- _YOUR ASSIGNMENT_
Within the listing, each line that has the string "come" should be copied.

□ □ □ □ □

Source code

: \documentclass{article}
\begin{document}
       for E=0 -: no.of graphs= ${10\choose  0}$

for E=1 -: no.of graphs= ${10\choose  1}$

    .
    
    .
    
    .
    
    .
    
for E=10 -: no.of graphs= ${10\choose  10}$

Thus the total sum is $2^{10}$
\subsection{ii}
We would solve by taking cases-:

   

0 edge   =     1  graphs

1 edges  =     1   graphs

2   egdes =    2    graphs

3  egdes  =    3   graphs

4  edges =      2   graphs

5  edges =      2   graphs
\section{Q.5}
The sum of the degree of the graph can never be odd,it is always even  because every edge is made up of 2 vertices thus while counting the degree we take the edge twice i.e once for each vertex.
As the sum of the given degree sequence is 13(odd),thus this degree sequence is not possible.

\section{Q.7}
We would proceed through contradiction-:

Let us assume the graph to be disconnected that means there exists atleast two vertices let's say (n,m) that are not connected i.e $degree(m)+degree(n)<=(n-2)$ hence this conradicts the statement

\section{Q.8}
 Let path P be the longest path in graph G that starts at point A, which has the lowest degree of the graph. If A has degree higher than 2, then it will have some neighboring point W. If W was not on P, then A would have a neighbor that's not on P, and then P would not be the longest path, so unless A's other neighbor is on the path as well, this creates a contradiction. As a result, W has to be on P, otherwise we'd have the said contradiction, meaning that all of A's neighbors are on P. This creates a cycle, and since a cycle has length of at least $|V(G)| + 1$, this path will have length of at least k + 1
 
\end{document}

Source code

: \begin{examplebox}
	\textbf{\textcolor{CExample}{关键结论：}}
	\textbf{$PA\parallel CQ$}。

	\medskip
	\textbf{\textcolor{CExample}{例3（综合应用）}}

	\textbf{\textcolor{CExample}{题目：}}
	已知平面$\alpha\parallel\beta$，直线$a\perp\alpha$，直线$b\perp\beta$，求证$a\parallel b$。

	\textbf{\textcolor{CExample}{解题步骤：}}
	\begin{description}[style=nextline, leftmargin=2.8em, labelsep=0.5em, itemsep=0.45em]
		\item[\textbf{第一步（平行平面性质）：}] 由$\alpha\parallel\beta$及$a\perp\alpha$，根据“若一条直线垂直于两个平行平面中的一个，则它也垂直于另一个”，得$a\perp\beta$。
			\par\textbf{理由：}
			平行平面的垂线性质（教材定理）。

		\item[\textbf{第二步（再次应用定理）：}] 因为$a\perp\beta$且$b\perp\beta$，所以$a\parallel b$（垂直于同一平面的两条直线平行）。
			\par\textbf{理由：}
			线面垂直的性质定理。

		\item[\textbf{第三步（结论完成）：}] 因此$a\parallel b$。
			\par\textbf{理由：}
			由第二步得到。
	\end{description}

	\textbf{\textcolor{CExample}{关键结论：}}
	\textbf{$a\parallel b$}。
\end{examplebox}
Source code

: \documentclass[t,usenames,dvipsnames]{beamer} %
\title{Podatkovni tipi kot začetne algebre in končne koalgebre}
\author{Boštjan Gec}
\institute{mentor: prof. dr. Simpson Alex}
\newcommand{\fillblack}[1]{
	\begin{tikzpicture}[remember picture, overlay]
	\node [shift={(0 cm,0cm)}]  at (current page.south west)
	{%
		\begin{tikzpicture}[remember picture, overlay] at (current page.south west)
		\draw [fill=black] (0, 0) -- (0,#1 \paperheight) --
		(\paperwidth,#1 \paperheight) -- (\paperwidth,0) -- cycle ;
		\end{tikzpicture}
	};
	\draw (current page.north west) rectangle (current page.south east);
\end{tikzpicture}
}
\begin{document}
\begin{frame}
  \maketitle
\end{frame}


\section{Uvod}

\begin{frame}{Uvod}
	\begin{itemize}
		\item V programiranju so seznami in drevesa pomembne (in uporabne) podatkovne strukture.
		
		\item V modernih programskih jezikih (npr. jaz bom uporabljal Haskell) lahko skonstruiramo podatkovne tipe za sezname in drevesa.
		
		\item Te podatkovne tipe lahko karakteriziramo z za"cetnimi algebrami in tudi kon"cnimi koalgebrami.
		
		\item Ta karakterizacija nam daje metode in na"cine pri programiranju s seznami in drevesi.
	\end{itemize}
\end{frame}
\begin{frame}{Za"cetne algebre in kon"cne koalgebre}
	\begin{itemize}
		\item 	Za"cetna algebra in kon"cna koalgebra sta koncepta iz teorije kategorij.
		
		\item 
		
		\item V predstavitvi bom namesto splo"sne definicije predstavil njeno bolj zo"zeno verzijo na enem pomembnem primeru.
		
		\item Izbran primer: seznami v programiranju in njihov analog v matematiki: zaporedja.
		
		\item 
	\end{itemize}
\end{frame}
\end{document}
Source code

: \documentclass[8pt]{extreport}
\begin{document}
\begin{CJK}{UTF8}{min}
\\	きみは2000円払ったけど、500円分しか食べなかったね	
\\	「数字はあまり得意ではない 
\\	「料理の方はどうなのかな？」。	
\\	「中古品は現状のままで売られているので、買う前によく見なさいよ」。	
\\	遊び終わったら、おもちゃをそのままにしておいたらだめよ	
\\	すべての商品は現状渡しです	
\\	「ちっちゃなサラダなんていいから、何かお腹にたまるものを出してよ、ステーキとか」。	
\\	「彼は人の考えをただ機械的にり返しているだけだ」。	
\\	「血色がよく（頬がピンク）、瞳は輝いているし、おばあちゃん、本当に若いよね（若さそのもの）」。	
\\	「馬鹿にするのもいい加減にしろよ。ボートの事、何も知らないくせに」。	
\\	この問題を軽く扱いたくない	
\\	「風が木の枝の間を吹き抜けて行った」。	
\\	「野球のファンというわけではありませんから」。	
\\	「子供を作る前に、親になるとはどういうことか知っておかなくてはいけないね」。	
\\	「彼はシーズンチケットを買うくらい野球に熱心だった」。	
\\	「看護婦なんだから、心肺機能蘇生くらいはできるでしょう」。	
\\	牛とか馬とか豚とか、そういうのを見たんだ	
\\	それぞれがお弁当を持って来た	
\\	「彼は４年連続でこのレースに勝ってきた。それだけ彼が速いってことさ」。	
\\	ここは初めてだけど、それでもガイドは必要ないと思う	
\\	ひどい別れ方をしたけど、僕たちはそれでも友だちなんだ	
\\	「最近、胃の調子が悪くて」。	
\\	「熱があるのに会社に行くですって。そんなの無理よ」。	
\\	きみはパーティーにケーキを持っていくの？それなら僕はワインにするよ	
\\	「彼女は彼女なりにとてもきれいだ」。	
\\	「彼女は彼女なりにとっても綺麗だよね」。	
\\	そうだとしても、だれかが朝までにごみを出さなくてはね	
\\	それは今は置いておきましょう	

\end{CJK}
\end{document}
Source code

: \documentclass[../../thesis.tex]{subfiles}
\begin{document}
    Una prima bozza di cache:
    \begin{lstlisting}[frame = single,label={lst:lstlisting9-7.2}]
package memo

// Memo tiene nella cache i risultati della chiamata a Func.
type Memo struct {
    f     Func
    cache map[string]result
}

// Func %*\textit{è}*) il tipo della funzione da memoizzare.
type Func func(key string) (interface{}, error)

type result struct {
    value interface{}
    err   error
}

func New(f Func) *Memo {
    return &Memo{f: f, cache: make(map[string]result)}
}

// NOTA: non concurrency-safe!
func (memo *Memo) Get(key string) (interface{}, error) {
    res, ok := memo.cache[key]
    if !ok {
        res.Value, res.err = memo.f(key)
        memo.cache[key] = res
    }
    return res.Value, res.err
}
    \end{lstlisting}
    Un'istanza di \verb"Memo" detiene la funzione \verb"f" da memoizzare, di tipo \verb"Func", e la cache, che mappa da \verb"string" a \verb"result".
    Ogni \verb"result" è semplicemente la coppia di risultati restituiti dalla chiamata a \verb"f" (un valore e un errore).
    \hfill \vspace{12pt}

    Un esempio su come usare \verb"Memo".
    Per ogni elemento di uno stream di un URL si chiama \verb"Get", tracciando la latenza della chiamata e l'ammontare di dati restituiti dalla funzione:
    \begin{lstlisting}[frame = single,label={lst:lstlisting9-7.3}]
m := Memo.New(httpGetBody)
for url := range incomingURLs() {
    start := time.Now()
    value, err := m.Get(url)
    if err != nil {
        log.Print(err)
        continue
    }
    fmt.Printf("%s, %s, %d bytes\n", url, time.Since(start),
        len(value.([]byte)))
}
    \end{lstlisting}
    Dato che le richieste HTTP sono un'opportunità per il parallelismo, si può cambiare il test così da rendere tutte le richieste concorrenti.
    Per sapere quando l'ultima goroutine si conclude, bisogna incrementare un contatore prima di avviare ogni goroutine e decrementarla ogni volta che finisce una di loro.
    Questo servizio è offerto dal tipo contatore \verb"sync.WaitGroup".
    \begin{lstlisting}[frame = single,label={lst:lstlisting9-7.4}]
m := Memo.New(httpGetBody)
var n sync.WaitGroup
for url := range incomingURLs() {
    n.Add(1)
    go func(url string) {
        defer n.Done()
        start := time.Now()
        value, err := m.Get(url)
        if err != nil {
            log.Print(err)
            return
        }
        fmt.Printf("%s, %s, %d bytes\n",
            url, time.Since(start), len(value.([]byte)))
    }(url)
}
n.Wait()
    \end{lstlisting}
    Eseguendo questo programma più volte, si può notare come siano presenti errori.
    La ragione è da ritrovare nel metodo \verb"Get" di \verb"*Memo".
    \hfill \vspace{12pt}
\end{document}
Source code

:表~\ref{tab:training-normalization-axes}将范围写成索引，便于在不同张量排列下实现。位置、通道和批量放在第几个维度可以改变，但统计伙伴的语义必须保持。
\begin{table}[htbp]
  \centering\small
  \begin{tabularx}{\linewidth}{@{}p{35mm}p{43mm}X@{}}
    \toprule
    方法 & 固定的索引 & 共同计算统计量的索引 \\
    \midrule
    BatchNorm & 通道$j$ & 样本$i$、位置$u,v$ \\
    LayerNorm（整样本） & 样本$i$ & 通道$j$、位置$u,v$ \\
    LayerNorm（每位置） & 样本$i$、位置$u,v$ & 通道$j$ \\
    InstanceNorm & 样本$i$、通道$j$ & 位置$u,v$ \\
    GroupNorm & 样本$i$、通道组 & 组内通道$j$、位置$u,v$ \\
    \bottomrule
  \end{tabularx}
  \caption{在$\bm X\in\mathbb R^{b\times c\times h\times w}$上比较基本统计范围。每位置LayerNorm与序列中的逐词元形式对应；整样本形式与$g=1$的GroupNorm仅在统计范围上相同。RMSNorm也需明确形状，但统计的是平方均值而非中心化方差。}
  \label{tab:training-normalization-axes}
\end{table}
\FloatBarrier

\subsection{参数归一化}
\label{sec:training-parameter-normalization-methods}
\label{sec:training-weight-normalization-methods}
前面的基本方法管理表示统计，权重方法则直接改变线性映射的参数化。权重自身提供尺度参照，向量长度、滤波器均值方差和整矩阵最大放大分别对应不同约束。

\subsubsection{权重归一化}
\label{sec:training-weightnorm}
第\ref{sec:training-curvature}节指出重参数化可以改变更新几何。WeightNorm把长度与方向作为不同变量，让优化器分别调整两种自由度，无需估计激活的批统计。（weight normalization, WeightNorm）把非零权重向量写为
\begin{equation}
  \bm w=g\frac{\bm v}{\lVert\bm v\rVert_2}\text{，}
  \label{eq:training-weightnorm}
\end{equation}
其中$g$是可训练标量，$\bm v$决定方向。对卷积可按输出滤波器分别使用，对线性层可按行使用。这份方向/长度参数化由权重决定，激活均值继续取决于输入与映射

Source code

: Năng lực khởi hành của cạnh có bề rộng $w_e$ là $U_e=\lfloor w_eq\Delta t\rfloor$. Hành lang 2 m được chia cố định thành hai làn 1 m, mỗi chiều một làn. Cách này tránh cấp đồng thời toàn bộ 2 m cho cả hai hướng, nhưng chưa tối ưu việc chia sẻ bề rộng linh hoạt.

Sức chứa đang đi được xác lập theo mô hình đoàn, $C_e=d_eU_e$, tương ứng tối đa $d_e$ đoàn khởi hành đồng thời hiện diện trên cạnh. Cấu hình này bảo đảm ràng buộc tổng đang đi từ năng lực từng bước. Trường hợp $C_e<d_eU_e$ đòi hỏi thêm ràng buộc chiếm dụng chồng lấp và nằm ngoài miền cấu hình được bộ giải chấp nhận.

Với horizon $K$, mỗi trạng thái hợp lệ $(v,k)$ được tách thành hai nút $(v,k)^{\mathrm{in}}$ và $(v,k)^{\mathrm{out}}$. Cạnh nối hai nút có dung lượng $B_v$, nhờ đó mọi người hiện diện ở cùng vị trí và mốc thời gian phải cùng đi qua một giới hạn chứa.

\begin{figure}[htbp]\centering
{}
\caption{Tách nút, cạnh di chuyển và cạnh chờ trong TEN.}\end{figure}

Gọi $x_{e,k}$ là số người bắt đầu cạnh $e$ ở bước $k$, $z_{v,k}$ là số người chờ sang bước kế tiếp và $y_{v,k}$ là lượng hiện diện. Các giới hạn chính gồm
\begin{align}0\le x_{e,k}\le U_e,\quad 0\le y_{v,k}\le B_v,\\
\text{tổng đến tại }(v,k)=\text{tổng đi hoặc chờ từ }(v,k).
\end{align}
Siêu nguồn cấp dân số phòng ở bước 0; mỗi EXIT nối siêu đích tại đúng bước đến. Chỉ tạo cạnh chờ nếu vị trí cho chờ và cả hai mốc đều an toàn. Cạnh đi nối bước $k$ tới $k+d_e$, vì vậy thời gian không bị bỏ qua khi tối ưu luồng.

□ □ □ □ □

- _WRITTEN REPLY_
    Un esempio su come usare \verb"Memo".
    Eseguendo questo programma più volte, si può notare come siano presenti errori.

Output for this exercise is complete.